Visit the Unleashing Local Capital website. The site includes information about ULC and ODC, including information about several ODCs that have already been formed.
Read reports on the earlier BALTA research that helped to inspire and lead to ULC:
- Nova Scotia Co-operative Development System Case Study (Phase One) – This project involved a case study of the Nova Scotia co-operative development system with a view to identifying its key elements and factors contributing to its success.
- Nova Scotia Co-operative Development System Case Study (Phase Two) – This project looked at the relevance of the Nova Scotia system for strengthening of the co-operative development systems in Alberta and British Columbia, Canada. An action research process involved key co-op actors in both provinces in assessing the strengths and weaknesses of the co-op development systems in each province and in identifying recommendations for improving the situation.

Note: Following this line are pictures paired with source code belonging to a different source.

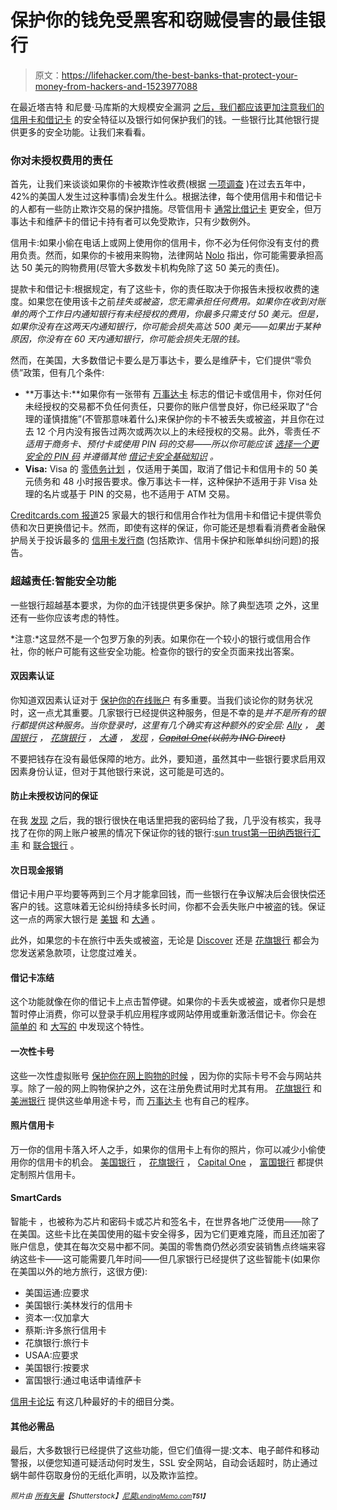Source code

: # 保护你的钱免受黑客和窃贼侵害的最佳银行

> 原文：<https://lifehacker.com/the-best-banks-that-protect-your-money-from-hackers-and-1523977088>

在最近塔吉特 和尼曼·马库斯的大规模安全漏洞 [之后，我们都应该更加注意我们的](https://lifehacker.com/target-hacked-credit-cards-and-private-data-for-40-mil-1486402421) [信用卡和借记卡](http://lifehacker.com/debit-cards-vs-credit-cards-your-best-arguments-1496414950) 的安全特征以及银行如何保护我们的钱。一些银行比其他银行提供更多的安全功能。让我们来看看。



### 你对未授权费用的责任

首先，让我们来谈谈如果你的卡被欺诈性收费(根据 [一项调查](http://www.aciworldwide.com/news-and-events/press-releases/annual-aci-worldwide-global-fraud-report-finds-one-in-four-consumers-victims-of-card-fraud.aspx) )在过去五年中，42%的美国人发生过这种事情)会发生什么。根据法律，每个使用信用卡和借记卡的人都有一些防止欺诈交易的保护措施。尽管信用卡 [通常比借记卡](http://www.pirg.org/consumer/banks/debit/debitcards1.htm) 更安全，但万事达卡和维萨卡的借记卡持有者可以免受欺诈，只有少数例外。

信用卡:如果小偷在电话上或网上使用你的信用卡，你不必为任何你没有支付的费用负责。然而，如果你的卡被用来购物，法律网站 [Nolo](http://www.nolo.com/legal-encyclopedia/unauthorized-credit-debit-card-charges-29654.html) 指出，你可能需要承担高达 50 美元的购物费用(尽管大多数发卡机构免除了这 50 美元的责任)。

提款卡和借记卡:根据规定，有了这些卡，你的责任取决于你报告未授权收费的速度。如果您在使用该卡之前*挂失或被盗，您无需承担任何费用。如果你在收到对账单的两个工作日内通知银行有未经授权的费用，你最多只需支付 50 美元。但是，如果你没有在这两天内通知银行，你可能会损失高达 500 美元——如果出于某种原因，你没有在 60 天内通知银行，你可能会损失无限的钱。*

然而，在美国，大多数借记卡要么是万事达卡，要么是维萨卡，它们提供“零负债”政策，但有几个条件:

*   **万事达卡:**如果你有一张带有 [万事达卡](http://www.mastercard.us/zero-liability.html) 标志的借记卡或信用卡，你对任何未经授权的交易都不负任何责任，只要你的账户信誉良好，你已经采取了“合理的谨慎措施”(不管那意味着什么)来保护你的卡不被丢失或被盗，并且你在过去 12 个月内没有报告过两次或两次以上的未经授权的交易。此外，零责任*不适用于商务卡、预付卡或使用 PIN 码的交易——所以你可能应该 [选择一个更安全的 PIN 码](http://lifehacker.com/you-should-probably-change-your-pin-now-here-s-how-to-5889565) 并遵循其他 [借记卡安全基础知识](http://lifehacker.com/how-to-avoid-getting-screwed-when-using-your-debit-card-5734973) 。*
*   **Visa:** Visa 的 [零债务计划](http://usa.visa.com/merchants/protect-your-business/zero-liability/index.jsp) ，仅适用于美国，取消了借记卡和信用卡的 50 美元债务和 48 小时报告要求。像万事达卡一样，这种保护不适用于非 Visa 处理的名片或基于 PIN 的交易，也不适用于 ATM 交易。

[Creditcards.com 报道](http://www.creditcards.com/credit-card-news/4-keys-zero-liability-policies-debit-credit-1282.php)25 家最大的银行和信用合作社为信用卡和借记卡提供零负债和次日更换借记卡。然而，即使有这样的保证，你可能还是想看看消费者金融保护局关于投诉最多的 [信用卡发行商](http://www.marylandpirg.org/reports/mdp/credit-cards-consumer-complaints) (包括欺诈、信用卡保护和账单纠纷问题)的报告。

### 超越责任:智能安全功能

一些银行超越基本要求，为你的血汗钱提供更多保护。除了典型选项 之外，这里还有一些你应该考虑的特性。

*注意:*这显然不是一个包罗万象的列表。如果你在一个较小的银行或信用合作社，你的帐户可能有这些安全功能。检查你的银行的安全页面来找出答案。

#### 双因素认证

你知道双因素认证对于 [保护你的在线账户](https://lifehacker.com/heres-everywhere-you-should-enable-two-factor-authentic-5938565) 有多重要。当我们谈论你的财务状况时，这一点尤其重要。几家银行已经提供这种服务，但是不幸的是*并不是所有的银行都提供这种服务。当你登录时，这里有几个确实有这种额外的安全层: [Ally](http://www.ally.com) ， [美国银行](https://www.bankofamerica.com) ， [花旗银行](http://citibank.com) ， [大通](http://chase.com) ， [发现](http://discover.com) ，[~~Capital One~~](https://home.capitalone360.com/)~~(以前为 ING Direct)~~*

不要把钱存在没有最低保障的地方。此外，要知道，虽然其中一些银行要求启用双因素身份认证，但对于其他银行来说，这可能是可选的。

#### 防止未授权访问的保证

在我 [发现](https://lifehacker.com/how-hackable-is-your-bank-account-call-customer-servic-5970357) 之后，我的银行很快在电话里把我的密码给了我，几乎没有核实，我寻找了在你的网上账户被黑的情况下保证你的钱的银行:[sun trust](https://www.suntrust.com/)[第一田纳西银行](https://www.firsttennessee.com/)[汇丰](http://www.us.hsbc.com/1/2/home/personal-banking) 和 [联合银行](http://ally.com/) 。

#### 次日现金报销

借记卡用户平均要等两到三个月才能拿回钱，而一些银行在争议解决后会很快偿还客户的钱。这意味着无论纠纷持续多长时间，你都不会丢失账户中被盗的钱。保证这一点的两家大银行是 [美银](https://www.bankofamerica.com/) 和 [大通](http://chase.com/) 。

此外，如果您的卡在旅行中丢失或被盗，无论是 [Discover](http://discover.com) 还是 [花旗银行](http://citibank.com) 都会为您发送紧急款项，让您度过难关。

#### 借记卡冻结

这个功能就像在你的借记卡上点击暂停键。如果你的卡丢失或被盗，或者你只是想暂时停止消费，你可以登录手机应用程序或网站停用或重新激活借记卡。你会在 [简单的](https://www.simple.com/banking/) 和 [大写的](https://helpcenter.capitalone360.com/bnk/Topic.aspx?category=EOSECURE#FBNKEOCD30) 中发现这个特性。

#### 一次性卡号

这些一次性虚拟账号 [保护你在网上购物的时候](https://lifehacker.com/use-virtual-credit-card-numbers-to-shop-safely-online-5831160) ，因为你的实际卡号不会与网站共享。除了一般的网上购物保护之外，这在注册免费试用时尤其有用。 [花旗银行](http://citibank.com) 和 [美洲银行](http://bankofamerica.com) 提供这些单用途卡号，而 [万事达卡](http://www.mastercard.us/securecode.html) 也有自己的程序。

#### 照片信用卡

万一你的信用卡落入坏人之手，如果你的信用卡上有你的照片，你可以减少小偷使用你的信用卡的机会。 [美国银行](http://bankofamerica.com) ， [花旗银行](http://citibank.com) ， [Capital One](http://capitalone.com) ， [富国银行](http://wellsfargo.com) 都提供定制照片信用卡。

#### SmartCards

智能卡 ，也被称为芯片和密码卡或芯片和签名卡，在世界各地广泛使用——除了在美国。这些卡比在美国使用的磁卡安全得多，因为它们更难克隆，而且还加密了账户信息，使其在每次交易中都不同。美国的零售商仍然必须安装销售点终端来容纳这些卡——这可能需要几年时间——但几家银行已经提供了这些智能卡(如果你在美国以外的地方旅行，这很方便):

*   美国运通:应要求
*   美国银行:美林发行的信用卡
*   资本一:仅加拿大
*   蔡斯:许多旅行信用卡
*   花旗银行:旅行卡
*   USAA:应要求
*   美国银行:按要求
*   富国银行:通过电话申请维萨卡

[信用卡论坛](http://creditcardforum.com/blog/chip-and-pin-credit-cards-usa/) 有这几种最好的卡的细目分类。

#### 其他必需品

最后，大多数银行已经提供了这些功能，但它们值得一提:文本、电子邮件和移动警报，以便您知道可疑活动何时发生，SSL 安全网站，自动会话超时，防止通过蜗牛邮件窃取身份的无纸化声明，以及欺诈监控。

<small>*照片由*</small> [<small>*所有矢量*</small>](http://www.shutterstock.com/pic.mhtml?id=75509479&src=id)<small>*【Shutterstock】*</small>[<small>*尼莫*</small>](http://pixabay.com/en/electronic-card-golden-money-zero-35165/)<small>*[<small>*LendingMemo.com*</small>](http://www.flickr.com/photos/92802060@N06/11942973564/in/photolist-jcmRXj-bjoGJK-9X27GB-cDoecy-dSeXRu-dSeXYb-dS9qtP-dS9o8p-dSeQV9-dSeQRs-dSf3cu-dvCa2b-dSePxf-dS9eEr-dAuDqv-anbY8D-dSeNvf-dS9dAg-9PCWhX-dS9dFk-dS9dJa-btCtN8-coTWBG-cEhjoC-fKvyRU-hMm9rC-8svQGd-8N4AVD-9qu5uN-7YY4d7-bwh7no-94MQLu-iNBVuZ-b8a5ii-b8a2aX-8RK5jA-8BMY87-9gYj9s-8SPdCa-c6dTqS-9jtct5-93JfkH-bnLiaZ-9PvnwQ-9P5RSz-dAPegg-hSS5tz-dPcqJ1-ipzNZA-9fYPSj-9e8gAw)<small>**T51】**</small>*</small>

Vancouver Mayor’s Task Force on Housing Affordability and the Vancouver Community Land Trust Foundation
Research Leads: Mike Lewis, Canadian Centre for Community Renewal; Dr. Penelope Gurstein, University of British Columbia; David Lach, Co-operative Housing Federation of BC
Student Research Assistant: Kristin Patten, University of British Columbia
Mike Lewis, BALTA’s lead investigator, was appointed in 2011 as a member of the Vancouver Mayor’s Task Force on Housing Affordability. Through his participation, he was able to draw on BALTA research and educate the task force members about community land trusts (CLTs) as a vehicle for affordable housing. The Task Force recommended that the City of Vancouver provide support to CLTs to enhance housing affordability in Vancouver. Subsequently, Vancouver City Council approved support for a major CLT initiative to provide 358 units of non-market rental housing under the auspices of the Vancouver Community Land Trust Foundation (VCLTF), a consortium of non-profit organizations, social finance institutions and the municipal government. An initial case study of the VCLTF initiative was completed in 2015.